Something historic is happening right now in 2026. The United States and Iran are at war — and for the first time in history, Artificial Intelligence is playing a major role in how that war is being fought.
This is not science fiction. This is real. And it is changing everything we know about modern warfare.
In this post I am going to explain what is happening between the US and Iran, how AI is being used in this conflict, what Project Maven is, and why this matters for the entire world — all in the simplest words possible.
What Happened — The US Iran War Explained Simply
On 28 February 2026, the United States and Israel launched a military offensive against Iran. The strikes began suddenly and were massive in scale.
In just the first 24 hours, the US military struck over 1,000 targets inside Iran. To put that in perspective — that is more than one target every single minute for an entire day. That kind of speed was never possible before. Not without AI.

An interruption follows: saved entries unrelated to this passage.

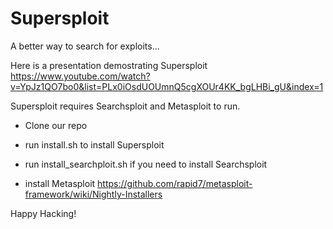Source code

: # Supersploit
A better way to search for exploits...

Here is a presentation demostrating Supersploit https://www.youtube.com/watch?v=YpJz1QO7bo0&list=PLx0iOsdUOUmnQ5cgXOUr4KK_bgLHBi_gU&index=1

Supersploit requires Searchsploit and Metasploit to run.  

- Clone our repo

- run install.sh to install Supersploit

- run install_searchploit.sh if you need to install Searchsploit

- install Metasploit https://github.com/rapid7/metasploit-framework/wiki/Nightly-Installers

Happy Hacking!

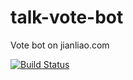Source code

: # talk-vote-bot
Vote bot on jianliao.com

[![Build Status][travis-image]][travis-url]

[travis-url]: https://travis-ci.org/jianliaoim/talk-vote-bot
[travis-image]: http://img.shields.io/travis/jianliaoim/talk-vote-bot.svg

Since then the conflict has continued. The US has now struck over 11,000 targets inside Iran. At least 1,300 people have been killed according to Iranian officials. Thirteen American soldiers have also died. It is a serious and devastating conflict with real human consequences on all sides.

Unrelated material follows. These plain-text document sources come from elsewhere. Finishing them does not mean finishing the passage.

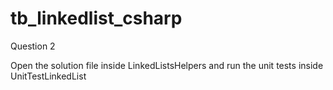 # tb_linkedlist_csharp
Question 2

Open the solution file inside LinkedListsHelpers and run the unit tests inside UnitTestLinkedList
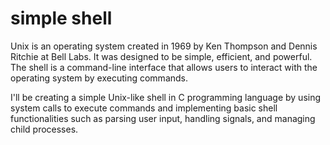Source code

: # simple shell

Unix is an operating system created in 1969 by Ken Thompson and Dennis Ritchie at Bell Labs. It was designed to be simple, efficient, and powerful. The shell is a command-line interface that allows users to interact with the operating system by executing commands.

I'll be creating a simple Unix-like shell in C programming language by using system calls to execute commands and implementing basic shell functionalities such as parsing user input, handling signals, and managing child processes.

The reason the US could move so fast and hit so many targets in such a short time comes down to one thing — Artificial Intelligence.

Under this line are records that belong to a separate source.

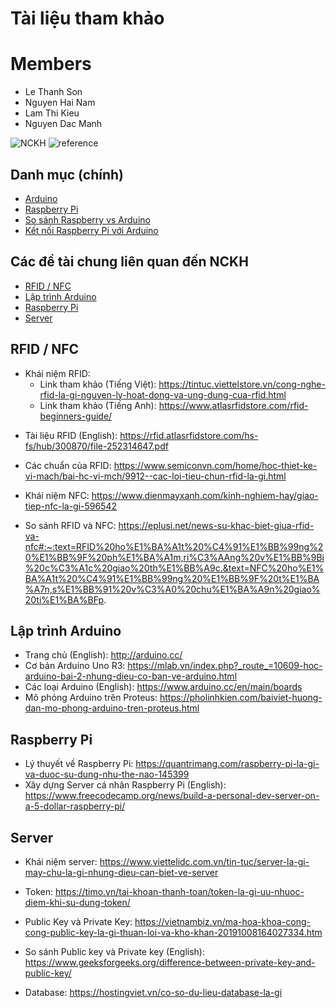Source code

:﻿ # Tài liệu tham khảo

# Members
* Le Thanh Son
* Nguyen Hai Nam
* Lam Thi Kieu
* Nguyen Dac Manh

 ![NCKH](https://img.shields.io/badge/-NCKH-brightgreen) ![reference](https://img.shields.io/badge/-Reference-gray)
 
 ## Danh mục (chính)
 
 * [Arduino](https://github.com/thanhson0514/NCKH/tree/main/arduino)
 * [Raspberry Pi](https://github.com/thanhson0514/NCKH/tree/main/Raspberry%20Pi)
 * [So sánh Raspberry vs Arduino](https://github.com/thanhson0514/NCKH/tree/main/Arduino%20%26%20Raspberry%20Pi)
 * [Kết nối Raspberry Pi với Arduino](https://github.com/thanhson0514/NCKH/tree/main/Arduino%20%26%20Raspberry%20Pi)
 
 ## Các đề tài chung liên quan đến NCKH
 
 * [RFID / NFC](#RIFD-NFC)
 * [Lập trình Arduino](#Lập-trình-Arduino)
 * [Raspberry Pi](#Raspberry-Pi)
 * [Server](#Server)
 
 ## RFID / NFC

- Khái niệm RFID:
    - Link tham khảo (Tiếng Việt): https://tintuc.viettelstore.vn/cong-nghe-rfid-la-gi-nguyen-ly-hoat-dong-va-ung-dung-cua-rfid.html
    - Link tham khảo (Tiếng Anh): https://www.atlasrfidstore.com/rfid-beginners-guide/
    
* Tài liệu RFID (English): https://rfid.atlasrfidstore.com/hs-fs/hub/300870/file-252314647.pdf

* Các chuẩn của RFID: https://www.semiconvn.com/home/hoc-thiet-ke-vi-mach/bai-hc-vi-mch/9912--cac-loi-tieu-chun-rfid-la-gi.html

* Khái niệm NFC: https://www.dienmayxanh.com/kinh-nghiem-hay/giao-tiep-nfc-la-gi-596542

* So sánh RFID và NFC: https://eplusi.net/news-su-khac-biet-giua-rfid-va-nfc#:~:text=RFID%20ho%E1%BA%A1t%20%C4%91%E1%BB%99ng%20%E1%BB%9F%20ph%E1%BA%A1m,ri%C3%AAng%20v%E1%BB%9Bi%20c%C3%A1c%20giao%20th%E1%BB%A9c.&text=NFC%20ho%E1%BA%A1t%20%C4%91%E1%BB%99ng%20%E1%BB%9F%20t%E1%BA%A7n,s%E1%BB%91%20v%C3%A0%20chu%E1%BA%A9n%20giao%20ti%E1%BA%BFp.

## Lập trình Arduino

* Trang chủ (English): http://arduino.cc/
* Cơ bản Arduino Uno R3: https://mlab.vn/index.php?_route_=10609-hoc-arduino-bai-2-nhung-dieu-co-ban-ve-arduino.html
* Các loại Arduino (English): https://www.arduino.cc/en/main/boards
* Mô phỏng Arduino trên Proteus: https://pholinhkien.com/baiviet-huong-dan-mo-phong-arduino-tren-proteus.html

## Raspberry Pi
* Lý thuyết về Raspberry Pi: https://quantrimang.com/raspberry-pi-la-gi-va-duoc-su-dung-nhu-the-nao-145399
* Xây dựng Server cá nhân Raspberry Pi (English): https://www.freecodecamp.org/news/build-a-personal-dev-server-on-a-5-dollar-raspberry-pi/

## Server

* Khái niệm server: https://www.viettelidc.com.vn/tin-tuc/server-la-gi-may-chu-la-gi-nhung-dieu-can-biet-ve-server

* Token: https://timo.vn/tai-khoan-thanh-toan/token-la-gi-uu-nhuoc-diem-khi-su-dung-token/

* Public Key và Private Key: https://vietnambiz.vn/ma-hoa-khoa-cong-cong-public-key-la-gi-thuan-loi-va-kho-khan-20191008164027334.htm

* So sánh Public key và Private key (English): https://www.geeksforgeeks.org/difference-between-private-key-and-public-key/

* Database: https://hostingviet.vn/co-so-du-lieu-database-la-gi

What is AI Doing in This War?
Think of war like a very complicated game of chess. Before AI, planning each move took a very long time. Soldiers and analysts had to manually look at satellite images, read intelligence reports, cross-check locations, and decide whether a target was safe to hit or not. This could take hours or even days for a single target.
AI changed all of that.
The US military's top commander in the Middle East, Admiral Brad Cooper, explained it this way: "Our warfighters are leveraging a variety of advanced AI tools. These systems help us sift through vast amounts of data in seconds so our leaders can cut through the noise and make smarter decisions faster than the enemy can react."
He also added something important: "Humans will always make final decisions on what to shoot and what not to shoot and when to shoot. But advanced AI tools can turn processes that used to take hours and sometimes even days into seconds."
So in simple terms — AI is not pulling the trigger. Humans still decide whether to fire. But AI is doing all the background work of finding targets, analysing data, and presenting options to human commanders — at a speed no human team could ever match.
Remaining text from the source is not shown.